Sikhs observe founder’s birthday

Three-day ritual among holiest times
Post-Gazette, Nov. 23, 2002
By Ervin Dyer, Post-Gazette Staff Writer

Jotinder Patheja, a physician, had been reciting aloud from the Sikh holy book, Guru Granth Sahib, for more than an hour, her words nearly drowned out by a traditional Sikh wedding in an adjacent room.

But she continued, taking an early turn yesterday in a three-day ritual at the Tri-State Sikh Cultural Society in Monroeville honoring the founder of the Sikh religion.

Before the readings are over at 10 a.m. tomorrow, more than 30 people, will have recited the messages put forth by Sikh Guru Nanak Dev Ji, born in 1469 to a Hindu family.

In Pittsburgh, and around the globe, in addition to the recitations, the three-day celebration features hymns, a worship service and a langar, a meal that symbolizes unity among all people.

Throughout the world, about 30 million people follow Sikhism — about 14 million of them in the northern state of Punjab in India.
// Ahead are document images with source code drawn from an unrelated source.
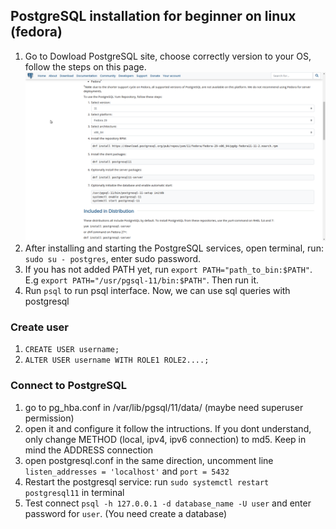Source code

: ## PostgreSQL installation for beginner on linux (fedora)
1. Go to Dowload PostgreSQL site, choose correctly version to your OS, follow the steps on this page.
![Choose version](/image/choose.png)
2. After installing and starting the PostgreSQL services, open terminal, run: `sudo su - postgres`, enter sudo password.
3. If you has not added PATH yet, run `export PATH="path_to_bin:$PATH"`. E.g `export PATH="/usr/pgsql-11/bin:$PATH"`. Then run it.
4. Run `psql` to run psql interface. Now, we can use sql queries with postgresql
### Create user
1. `CREATE USER username;`
2. `ALTER USER username WITH ROLE1 ROLE2....;`
### Connect to PostgreSQL
1. go to pg_hba.conf in /var/lib/pgsql/11/data/ (maybe need superuser permission)
2. open it and configure it follow the intructions. If you dont understand, only change METHOD (local, ipv4, ipv6 connection) to md5. Keep in mind the ADDRESS connection
3. open postgresql.conf in the same direction, uncomment line `listen_addresses = 'localhost'` and `port = 5432`
4. Restart the postgresql service: run `sudo systemctl restart postgresql11` in terminal
5. Test connect `psql -h 127.0.0.1 -d database_name -U user` and enter password for `user`. (You need create a database)
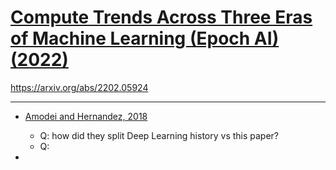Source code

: # [Compute Trends Across Three Eras of Machine Learning (Epoch AI) (2022)](https://epochai.org/blog/compute-trends)
https://arxiv.org/abs/2202.05924

---
* [Amodei and Hernandez, 2018](https://openai.com/index/ai-and-compute/)
    * Q: how did they split Deep Learning history vs this paper?
    * Q:

* 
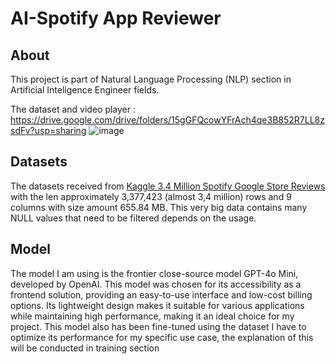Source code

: # AI-Spotify App Reviewer

## About
This project is part of Natural Language Processing (NLP) section in Artificial Inteligence Engineer fields.

The dataset and video player : https://drive.google.com/drive/folders/15gGFQcowYFrAch4qe3B852R7LL8zsdFv?usp=sharing
![image](https://github.com/user-attachments/assets/1f22e440-d95a-46b8-b38a-4f89d1c3f41f)


## Datasets
The datasets received from [Kaggle 3.4 Million Spotify Google Store Reviews](https://www.kaggle.com/datasets/bwandowando/3-4-million-spotify-google-store-reviews/) with the len approximately 3,377,423 (almost 3,4 million) rows and 9 columns with size amount 655.84 MB. This very big data contains many NULL values that need to be filtered depends on the usage.

## Model
The model I am using is the frontier close-source model GPT-4o Mini, developed by OpenAI. This model was chosen for its accessibility as a frontend solution, providing an easy-to-use interface and low-cost billing options. Its lightweight design makes it suitable for various applications while maintaining high performance, making it an ideal choice for my project.  This model also has been fine-tuned using the dataset I have to optimize its performance for my specific use case, the explanation of this will be conducted in training section

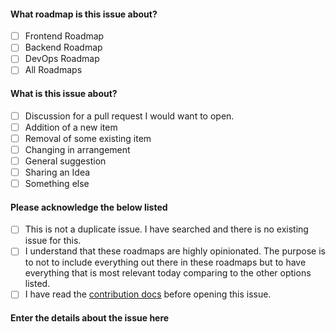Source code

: <!--
Please do not remove anything written below.

Fill the details and open the issue. Any issue that
doesn't have all of these filled in will be closed,
if yours is closed reopen with everything filled in.
-->

#### What roadmap is this issue about?

- [ ] Frontend Roadmap
- [ ] Backend Roadmap
- [ ] DevOps Roadmap
- [ ] All Roadmaps

#### What is this issue about?

- [ ] Discussion for a pull request I would want to open.
- [ ] Addition of a new item
- [ ] Removal of some existing item
- [ ] Changing in arrangement
- [ ] General suggestion
- [ ] Sharing an Idea
- [ ] Something else

#### Please acknowledge the below listed

- [ ] This is not a duplicate issue. I have searched and there is no existing issue for this.
- [ ] I understand that these roadmaps are highly opinionated. The purpose is to not to include everything out there in these roadmaps but to have everything that is most relevant today comparing to the other options listed.
- [ ] I have read the [contribution docs](../contributing.md) before opening this issue.

#### Enter the details about the issue here

<!-- Please enter the issue details here -->
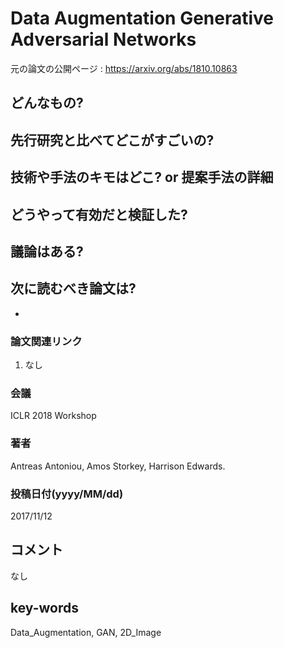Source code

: # Data Augmentation Generative Adversarial Networks

元の論文の公開ページ : https://arxiv.org/abs/1810.10863

## どんなもの?

## 先行研究と比べてどこがすごいの?

## 技術や手法のキモはどこ? or 提案手法の詳細

## どうやって有効だと検証した?

## 議論はある?

## 次に読むべき論文は?
- 

### 論文関連リンク
1. なし

### 会議
ICLR 2018 Workshop

### 著者
Antreas Antoniou, Amos Storkey, Harrison Edwards.

### 投稿日付(yyyy/MM/dd)
2017/11/12

## コメント
なし

## key-words
Data_Augmentation, GAN, 2D_Image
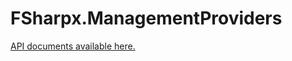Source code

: FSharpx.ManagementProviders
===========================


<a href="http://forki.github.io/FSharpx.ManagementProviders" target="_blank">API documents available here.</a>
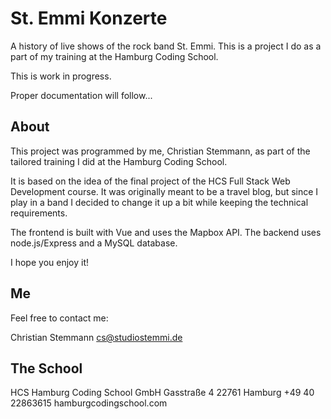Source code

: # St. Emmi Konzerte
A history of live shows of the rock band St. Emmi.
This is a project I do as a part of my training at the Hamburg Coding School.

This is work in progress.

Proper documentation will follow...

## About

This project was programmed by me, Christian Stemmann, as part of the tailored training I did at the Hamburg Coding School.

It is based on the idea of the final project of the HCS Full Stack Web Development course. It was originally meant to be a travel blog, but since I play in a band I decided to change it up a bit while keeping the technical requirements.

The frontend is built with Vue and uses the Mapbox API. The backend uses node.js/Express and a MySQL database.

I hope you enjoy it!

## Me

Feel free to contact me:

Christian Stemmann
cs@studiostemmi.de

## The School

HCS Hamburg Coding School GmbH
Gasstraße 4
22761 Hamburg
+49 40 22863615
hamburgcodingschool.com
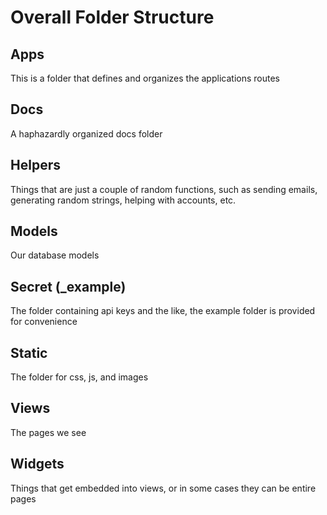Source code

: # Overall Folder Structure

## Apps

This is a folder that defines and organizes the applications routes

## Docs

A haphazardly organized docs folder

## Helpers

Things that are just a couple of random functions, such as sending emails, generating random strings, helping with accounts, etc.

## Models

Our database models

## Secret (_example)

The folder containing api keys and the like, the example folder is provided for convenience

## Static

The folder for css, js, and images

## Views

The pages we see

## Widgets

Things that get embedded into views, or in some cases they can be entire pages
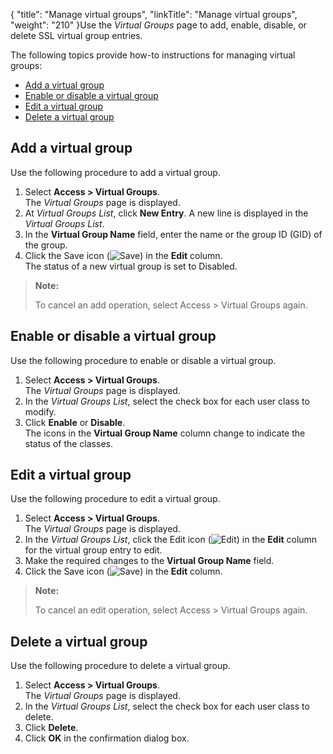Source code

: {
    "title": "Manage virtual groups",
    "linkTitle": "Manage virtual groups",
    "weight": "210"
}Use the *Virtual Groups* page to add, enable, disable, or delete SSL virtual group entries.

The following topics provide how-to instructions for managing virtual groups:

-   [Add a virtual group](#Add)
-   [Enable or disable a virtual group](#Enable)
-   [Edit a virtual group](#Edit)
-   [Delete a virtual group](#Delete)

<span id="Add"></span>

## Add a virtual group

Use the following procedure to add a virtual group.

1.  Select **Access > Virtual Groups**.  
    The *Virtual Groups* page is displayed.
2.  At *Virtual Groups List*, click **New Entry**. A new line is displayed in the *Virtual Groups List*.
3.  In the **Virtual Group Name** field, enter the name or the group ID (GID) of the group.
4.  Click the Save icon (![Save](/Images/SecureTransport/SaveIcon_13x13.png)) in the **Edit** column.  
    The status of a new virtual group is set to Disabled.

> **Note:**
>
> To cancel an add operation, select Access &gt; Virtual Groups again.

<span id="Enable"></span>

## Enable or disable a virtual group

Use the following procedure to enable or disable a virtual group.

1.  Select **Access > Virtual Groups**.  
    The *Virtual Groups* page is displayed.
2.  In the *Virtual Groups List*, select the check box for each user class to modify.
3.  Click **Enable** or **Disable**.  
    The icons in the **Virtual Group Name** column change to indicate the status of the classes.

<span id="Edit"></span>

## Edit a virtual group

Use the following procedure to edit a virtual group.

1.  Select **Access > Virtual Groups**.  
    The *Virtual Groups* page is displayed.
2.  In the *Virtual Groups List*, click the Edit icon (![Edit](/Images/SecureTransport/EditIcon_12x13.png)) in the **Edit** column for the virtual group entry to edit.
3.  Make the required changes to the **Virtual Group Name** field.
4.  Click the Save icon (![Save](/Images/SecureTransport/SaveIcon_13x13.png)) in the **Edit** column.

> **Note:**
>
> To cancel an edit operation, select Access &gt; Virtual Groups again.

<span id="Delete"></span>

## Delete a virtual group

Use the following procedure to delete a virtual group.

1.  Select **Access > Virtual Groups**.  
    The *Virtual Groups* page is displayed.
2.  In the *Virtual Groups List*, select the check box for each user class to delete.
3.  Click **Delete**.
4.  Click **OK** in the confirmation dialog box.
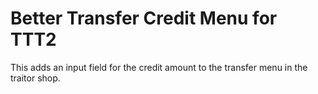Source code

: Better Transfer Credit Menu for TTT2
===

This adds an input field for the credit amount to the transfer menu in the traitor shop.
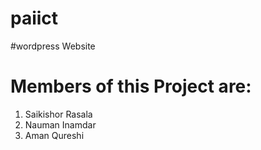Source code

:# paiict

#wordpress Website
 
# Members of this Project are:
1. Saikishor Rasala
2. Nauman Inamdar
3. Aman Qureshi 

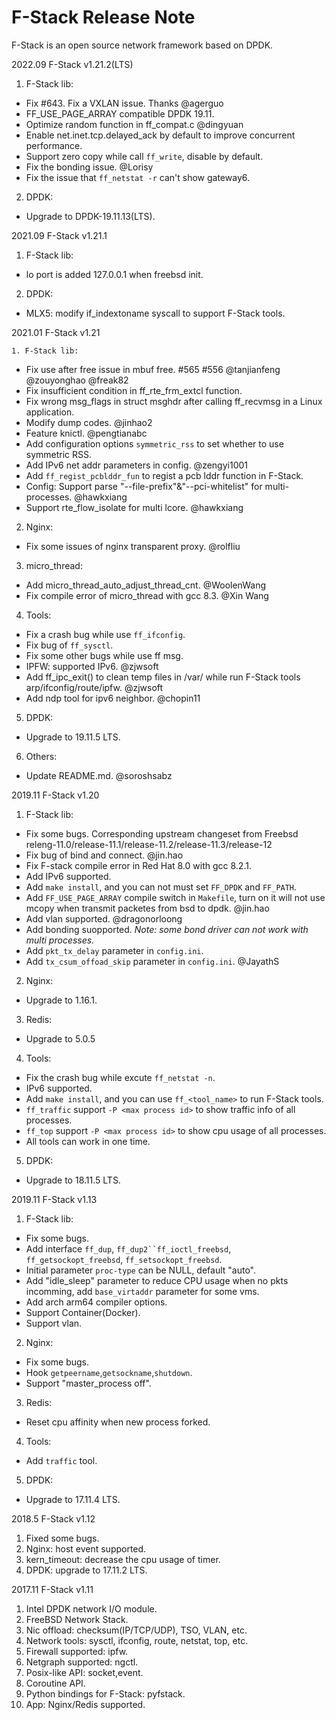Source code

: # F-Stack Release Note

 F-Stack is an open source network framework based on DPDK.

2022.09 F-Stack v1.21.2(LTS)

 1. F-Stack lib:

  - Fix #643. Fix a VXLAN issue. Thanks @agerguo
  - FF_USE_PAGE_ARRAY compatible DPDK 19.11.
  - Optimize random function in ff_compat.c @dingyuan
  - Enable net.inet.tcp.delayed_ack by default to improve concurrent performance.
  - Support zero copy while call `ff_write`, disable by default.
  - Fix the bonding issue. @Lorisy
  - Fix the issue that `ff_netstat -r` can't show gateway6.

 2. DPDK:

  - Upgrade to DPDK-19.11.13(LTS).



2021.09 F-Stack v1.21.1

 1. F-Stack lib:

  - lo port is added 127.0.0.1 when freebsd init.

 2. DPDK:

  - MLX5: modify if_indextoname syscall to support F-Stack tools.



2021.01 F-Stack v1.21

    1. F-Stack lib:
  - Fix use after free issue in mbuf free. #565 #556 @tanjianfeng @zouyonghao @freak82
  - Fix insufficient condition in ff_rte_frm_extcl function.
  - Fix wrong msg_flags in struct msghdr after calling ff_recvmsg in a Linux application.
  - Modify dump codes. @jinhao2
  - Feature knictl. @pengtianabc
  - Add configuration options `symmetric_rss` to set whether to use symmetric RSS.
  - Add IPv6 net addr parameters in config. @zengyi1001
  - Add `ff_regist_pcblddr_fun` to regist a pcb lddr function in F-Stack.
  - Config: Support parse "--file-prefix"&"--pci-whitelist" for multi-processes. @hawkxiang
  - Support rte_flow_isolate for multi lcore. @hawkxiang

  2. Nginx:

  - Fix some issues of nginx transparent proxy. @rolfliu

  3. micro_thread:

  - Add micro_thread_auto_adjust_thread_cnt. @WoolenWang
  - Fix compile error of micro_thread with gcc 8.3. @Xin Wang

  4. Tools:

  - Fix a crash bug while use `ff_ifconfig`.
  - Fix bug of `ff_sysctl`.
  - Fix some other bugs while use ff msg.
  - IPFW: supported IPv6. @zjwsoft
  - Add ff_ipc_exit() to clean temp files in /var/ while run F-Stack tools arp/ifconfig/route/ipfw. @zjwsoft
  - Add ndp tool for ipv6 neighbor. @chopin11


  5. DPDK:

  - Upgrade to 19.11.5 LTS.

  6. Others:

  - Update README.md. @soroshsabz



2019.11 F-Stack v1.20

  1. F-Stack lib:

  - Fix some bugs. Corresponding upstream changeset from Freebsd releng-11.0/release-11.1/release-11.2/release-11.3/release-12
  - Fix bug of bind and connect. @jin.hao
  - Fix F-stack compile error in Red Hat 8.0 with gcc 8.2.1.
  - Add IPv6 supported.
  - Add `make install`, and you can not must set `FF_DPDK` and `FF_PATH`.
  - Add `FF_USE_PAGE_ARRAY` compile switch in `Makefile`, turn on it will not use mcopy when transmit packetes from bsd to dpdk. @jin.hao
  - Add vlan supported. @dragonorloong
  - Add bonding suopported. *Note: some bond driver can not work with multi processes.*
  - Add `pkt_tx_delay` parameter in `config.ini`.
  - Add `tx_csum_offoad_skip` parameter in `config.ini`. @JayathS

  2. Nginx:

  - Upgrade to 1.16.1.

  3. Redis:

  - Upgrade to 5.0.5

  4. Tools:

  - Fix the crash bug while excute `ff_netstat -n`.
  - IPv6 supported.
  - Add `make install`, and you can use `ff_<tool_name>` to run F-Stack tools.
  - `ff_traffic` support `-P <max process id>` to show traffic info of all processes.
  - `ff_top` support `-P <max process id>` to show cpu usage of all processes.
  - All tools can work in one time.

  5. DPDK:

  - Upgrade to 18.11.5 LTS.

2019.11 F-Stack v1.13

  1. F-Stack lib:

  - Fix some bugs.
  - Add interface `ff_dup`, `ff_dup2``ff_ioctl_freebsd`, `ff_getsockopt_freebsd`, `ff_setsockopt_freebsd`.
  - Initial parameter `proc-type` can be NULL, default "auto".
  - Add "idle_sleep" parameter to reduce CPU usage when no pkts incomming, add `base_virtaddr` parameter for some vms.
  - Add arch arm64 compiler options.
  - Support Container(Docker).
  - Support vlan.

  2. Nginx:

  - Fix some bugs.
  - Hook `getpeername`,`getsockname`,`shutdown`.
  - Support "master_process off".

  3. Redis:

  - Reset cpu affinity when new process forked.

  4. Tools:

  - Add `traffic` tool.

  5. DPDK:

  - Upgrade to 17.11.4 LTS.

2018.5 F-Stack v1.12

  1. Fixed some bugs.
  2. Nginx: host event supported. 
  3. kern_timeout: decrease the cpu usage of timer.
  4. DPDK: upgrade to 17.11.2 LTS.

2017.11 F-Stack v1.11

  1. Intel DPDK network I/O module.
  2. FreeBSD Network Stack.
  3. Nic offload: checksum(IP/TCP/UDP), TSO, VLAN, etc.
  4. Network tools: sysctl, ifconfig, route, netstat, top, etc.
  5. Firewall supported: ipfw.
  6. Netgraph supported: ngctl.
  7. Posix-like API: socket,event.
  8. Coroutine API.
  9. Python bindings for F-Stack: pyfstack.
  10. App: Nginx/Redis supported.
There are about 100 Sikh families in Pittsburgh.

Though low-key and pensive, the guru’s birthday observance is one of the holiest of times for Sikhs.

“It’s like our Christmas,” said Charanjit Singh, who makes his home in Oakland and has been living here for 17 years.

For the annual celebration, lights are strung, children are given gifts and it is a time of visiting. Prayers are said in the morning and evening.

The readings and worship take place at the Sikh temple, where entering worshippers must remove their shoes and heads are covered as a sign of respect. Sikh men wear their hair long; cutting it and shaving are taboo.

In a small side room, the holy book sits on a raised platform. In front, money is strewn about, a symbol of an offering to God’s house. The book rests on a brightly colored fabric and flowers perfume the room.

Worshippers sit on the floor as a sign of humility as they listen to the scheduled reader. A back-up reader sits to the right of holy book, ready to step in case something happens to the scheduled reader.

Guru Nanak Dev Ji spoke out against India’s caste system. Once jailed for his beliefs, he preached that all people were worthy of respect, no matter their station in life. He also believed in one God. Because there are so few Sikhs in the area, Singh said, many people don’t understand their religion. And people often confuse Sikhs and Arabs, which led to harassment of Sikhs during the aftermath of Sept. 11.

The day is important, said Singh, because Guru Nanak Dev Ji taught Sikhs what is right and wrong.

“Because of him we give more importance to the soul than to the body. This focuses us on taking care of the soul and remembering God all the time.”